Il percorso che lo portò a quella partita fu tutt’altro che ordinario. Tornato a Chicago nel 1926, Hjulian si era costruito una solida reputazione sia come portiere che come ingegnere alla Crane Company, dove la sua capacità di interpretare i progetti più complessi lo rese indispensabile anche durante la Grande Depressione. Sul campo, continuò a vincere titoli statali con Sparta ABA FC e Chicago Bricklayers, poi ribattezzati Wieboldt Wonderbolts.

La nazionale americana, che aveva sorpreso tutti con il terzo posto al Mondiale del 1930, si iscrisse all’ultimo momento all’edizione del 1934. Dopo una serie di provini affrettati, solo un portiere fu ritenuto all’altezza: Julius Hjulian, ormai trentunenne.

Il viaggio in Italia iniziò con uno spareggio di qualificazione contro il Messico a Roma, vinto 4-2. Ma il premio per quella vittoria fu terribile: affrontare l’Italia davanti a Mussolini in persona. Nel nuovo Stadio del Partito Nazionale Fascista, Il Duce assistette alla partita indossando un berretto da marinaio bianco, mentre Hjulian sfoggiava il suo solito cappello grigio.

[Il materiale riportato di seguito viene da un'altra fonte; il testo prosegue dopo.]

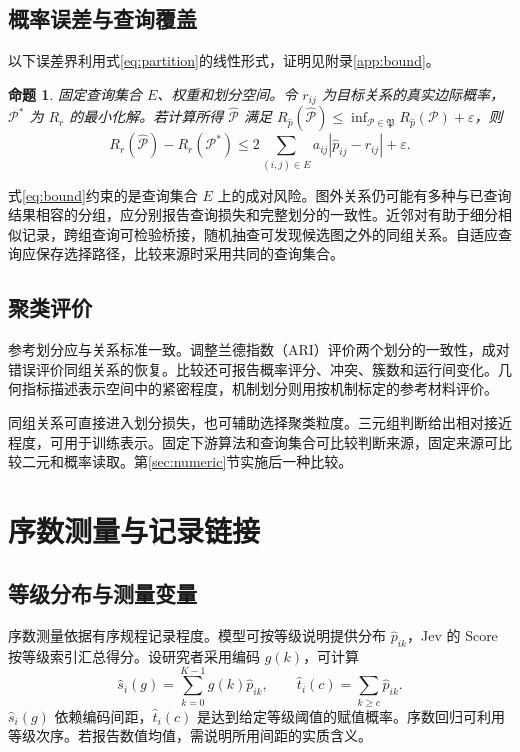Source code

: \documentclass[UTF8,a4paper,zihao=-4,fontset=fandol]{ctexart}
\newtheorem{proposition}{命题}
\begin{document}
\subsection{概率误差与查询覆盖}

以下误差界利用式\eqref{eq:partition}的线性形式，证明见附录\ref{app:bound}。

\begin{proposition}\label{prop:bound}
固定查询集合 $E$、权重和划分空间。令 $r_{ij}$ 为目标关系的真实边际概率，$\mathcal P^*$ 为 $R_r$ 的最小化解。若计算所得 $\widehat{\mathcal P}$ 满足
$R_{\widehat p}(\widehat{\mathcal P})\leq\inf_{\mathcal P\in\mathfrak P}R_{\widehat p}(\mathcal P)+\varepsilon$，则
\begin{equation}
 R_r(\widehat{\mathcal P})-R_r(\mathcal P^*)
 \leq 2\sum_{(i,j)\in E}a_{ij}|\widehat p_{ij}-r_{ij}|+\varepsilon.
 \label{eq:bound}
\end{equation}
\end{proposition}

式\eqref{eq:bound}约束的是查询集合 $E$ 上的成对风险。图外关系仍可能有多种与已查询结果相容的分组，应分别报告查询损失和完整划分的一致性。近邻对有助于细分相似记录，跨组查询可检验桥接，随机抽查可发现候选图之外的同组关系。自适应查询应保存选择路径，比较来源时采用共同的查询集合。

\subsection{聚类评价}

参考划分应与关系标准一致。调整兰德指数（ARI）评价两个划分的一致性，成对错误评价同组关系的恢复\citep{hubert1985}。比较还可报告概率评分、冲突、簇数和运行间变化。几何指标描述表示空间中的紧密程度，机制划分则用按机制标定的参考材料评价。

同组关系可直接进入划分损失，也可辅助选择聚类粒度。三元组判断给出相对接近程度，可用于训练表示。固定下游算法和查询集合可比较判断来源，固定来源可比较二元和概率读取。第\ref{sec:numeric}节实施后一种比较。

\section{序数测量与记录链接}\label{sec:extensions}

\subsection{等级分布与测量变量}

序数测量依据有序规程记录程度。模型可按等级说明提供分布 $\widehat p_{ik}$，Jev 的 Score 按等级索引汇总得分\citep{typesafe-score}。设研究者采用编码 $g(k)$，可计算
\begin{equation}
 \widehat s_i(g)=\sum_{k=0}^{K-1}g(k)\widehat p_{ik},\qquad
 \widehat t_i(c)=\sum_{k\geq c}\widehat p_{ik}.
 \label{eq:ordinal}
\end{equation}
$\widehat s_i(g)$ 依赖编码间距，$\widehat t_i(c)$ 是达到给定等级阈值的赋值概率。序数回归可利用等级次序\citep{mccullagh1980}。若报告数值均值，需说明所用间距的实质含义。
\end{document}
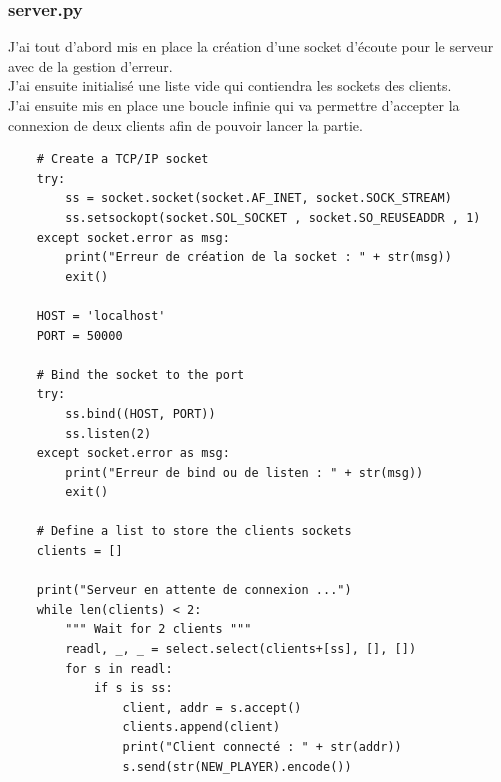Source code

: \documentclass{article}
\begin{document}
\subsubsection{server.py}
J'ai tout d'abord mis en place la création d'une socket d'écoute pour le serveur avec de la gestion d'erreur.\\
J'ai ensuite initialisé une liste vide qui contiendra les sockets des clients.\\
J'ai ensuite mis en place une boucle infinie qui va permettre d'accepter la connexion de deux clients afin de pouvoir lancer la partie.\\
\begin{lstlisting}
    # Create a TCP/IP socket
    try:
        ss = socket.socket(socket.AF_INET, socket.SOCK_STREAM)
        ss.setsockopt(socket.SOL_SOCKET , socket.SO_REUSEADDR , 1)
    except socket.error as msg:
        print("Erreur de création de la socket : " + str(msg))
        exit()
    
    HOST = 'localhost'
    PORT = 50000
    
    # Bind the socket to the port
    try:
        ss.bind((HOST, PORT))
        ss.listen(2)
    except socket.error as msg:
        print("Erreur de bind ou de listen : " + str(msg))
        exit()
    
    # Define a list to store the clients sockets
    clients = []
    
    print("Serveur en attente de connexion ...")
    while len(clients) < 2:
        """ Wait for 2 clients """
        readl, _, _ = select.select(clients+[ss], [], [])
        for s in readl:
            if s is ss:
                client, addr = s.accept()
                clients.append(client)
                print("Client connecté : " + str(addr))
                s.send(str(NEW_PLAYER).encode())
\end{lstlisting}
\end{document}
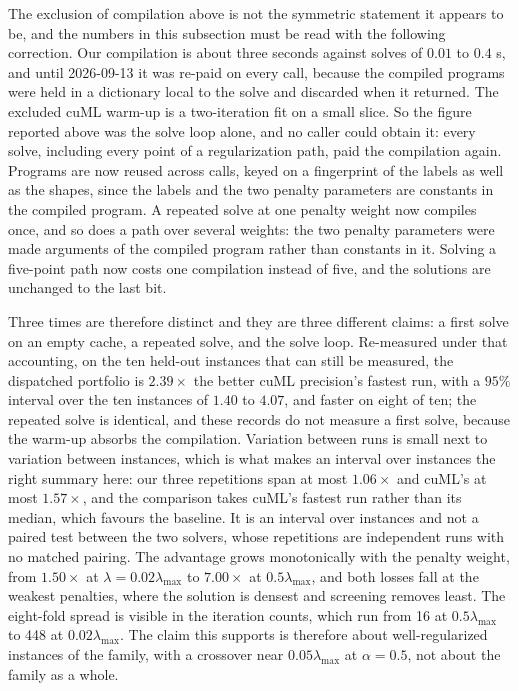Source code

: The exclusion of compilation above is not the symmetric statement it appears to be,
and the numbers in this subsection must be read with the following correction. Our
compilation is about three seconds against solves of $0.01$ to $0.4$ s, and until
2026-09-13 it was re-paid on every call, because the compiled programs were held in a
dictionary local to the solve and discarded when it returned. The excluded cuML
warm-up is a two-iteration fit on a small slice. So the figure reported above was the
solve loop alone, and no caller could obtain it: every solve, including every point of
a regularization path, paid the compilation again. Programs are now reused across
calls, keyed on a fingerprint of the labels as well as the shapes, since the labels and
the two penalty parameters are constants in the compiled program. A repeated solve at
one penalty weight now compiles once, and so does a path over several weights: the two
penalty parameters were made arguments of the compiled program rather than constants
in it. Solving a five-point path now costs one compilation instead of five, and the
solutions are unchanged to the last bit.

Three times are therefore distinct and they are three different claims: a first solve
on an empty cache, a repeated solve, and the solve loop. Re-measured under that
accounting, on the ten held-out instances that can still be measured, the dispatched
portfolio is $2.39\times$ the better cuML precision's fastest run, with a $95\%$
interval over the ten instances of $1.40$ to $4.07$, and faster on eight of ten; the
repeated solve is identical, and these records do not measure a first solve, because
the warm-up absorbs the compilation. Variation between runs is small next to variation
between instances, which is what makes an interval over instances the right summary
here: our three repetitions span at most $1.06\times$ and cuML's at most $1.57\times$,
and the comparison takes cuML's fastest run rather than its median, which favours the
baseline. It is an interval over instances and not a paired test between the two
solvers, whose repetitions are independent runs with no matched pairing. The advantage grows monotonically with
the penalty weight, from $1.50\times$ at $\lambda = 0.02\lambda_{\max}$ to
$7.00\times$ at $0.5\lambda_{\max}$, and both losses fall at the weakest penalties,
where the solution is densest and screening removes least. The eight-fold spread is
visible in the iteration counts, which run from 16 at $0.5\lambda_{\max}$ to 448 at
$0.02\lambda_{\max}$. The claim this supports is therefore about well-regularized
instances of the family, with a crossover near $0.05\lambda_{\max}$ at $\alpha=0.5$,
not about the family as a whole.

Nonostante il risultato finale di 7-1 per gli azzurri, il New York Times elogiò ugualmente le «splendide parate di Julius Hjulian di Chicago» che evitarono un passivo ancora più pesante. Una foto dell’epoca lo ritrae mentre anticipa il leggendario Giuseppe Meazza.

Quella partita segnò la fine della sua carriera calcistica, ma non delle sue avventure. Perché il meglio, per Julius Hjulian, doveva ancora venire.

La seconda vita di Julius

Durante la Seconda Guerra Mondiale, il talento di Hjulian si rivelò prezioso in un modo del tutto inaspettato. Quando la Marina degli Stati Uniti si trovò ad affrontare un problema critico – i tubi a vapore delle navi si rompevano durante l’inseguimento dei sottomarini tedeschi – fu proprio l’azienda dove lavorava Julius, la Crane Company di Chicago, a ricevere la chiamata d’emergenza.

La soluzione arrivò proprio da Julius. Come raccontò suo figlio Julius R. Hjulian, «Papà ascoltò la presentazione del problema un mercoledì e tornò con la soluzione il lunedì successivo». Ma questa brillante intuizione ebbe un prezzo personale: il governo lo considerò troppo prezioso per rimanere un semplice civile. Fu trasferito alla base militare di Fort Sheridan per tutta la durata della guerra, potendo vedere la famiglia solo nei fine settimana.

Le sue innovazioni tecniche contribuirono significativamente allo sforzo bellico americano. I sistemi di tubature che progettò permisero alle navi della Marina di inseguire i sottomarini tedeschi senza il rischio di guasti critici, un vantaggio strategico fondamentale nella battaglia dell’Atlantico.

Nel dopoguerra, Julius si concesse una lunga vacanza in Svezia. Nel 1946, partecipò alla celebrazione del 25° anniversario del trionfo dell’IFK Eskilstuna, deliziando i vecchi compagni con i racconti delle sue avventure americane. Era ancora considerato il miglior portiere nella storia del club, anche se il resto del calcio svedese lo aveva dimenticato da tempo.

Tornato negli Stati Uniti, si affermò come prolifico inventore, registrando ben 32 brevetti. La sua mente creativa non si fermò mai: continuò a sviluppare innovazioni nel campo dell’ingegneria meccanica fino agli ultimi anni della sua vita. Sviluppò anche una passione per il collezionismo di orologi, forse un riflesso della sua precisione ingegneristica, mentre continuava a visitare regolarmente la Svezia con sua moglie Agnes durante l’estate.

Il sipario calò nel 1974 su un’esistenza che aveva attraversato mondi apparentemente inconciliabili – dai campi di calcio alle sale di progettazione, dalle pianure svedesi di Eskilstuna ai grattacieli di Chicago. Il destino lo portò a calciare un pallone sotto gli occhi del Duce, per poi contribuire, con il suo genio ingegneristico, alla caduta del Reich hitleriano. Di fronte alla sua storia, ci si sente inevitabilmente piccoli: ha vissuto dieci vite mentre noi ne viviamo a malapena una, saltando con disinvoltura tra ruoli e continenti come se stesse semplicemente girando pagina.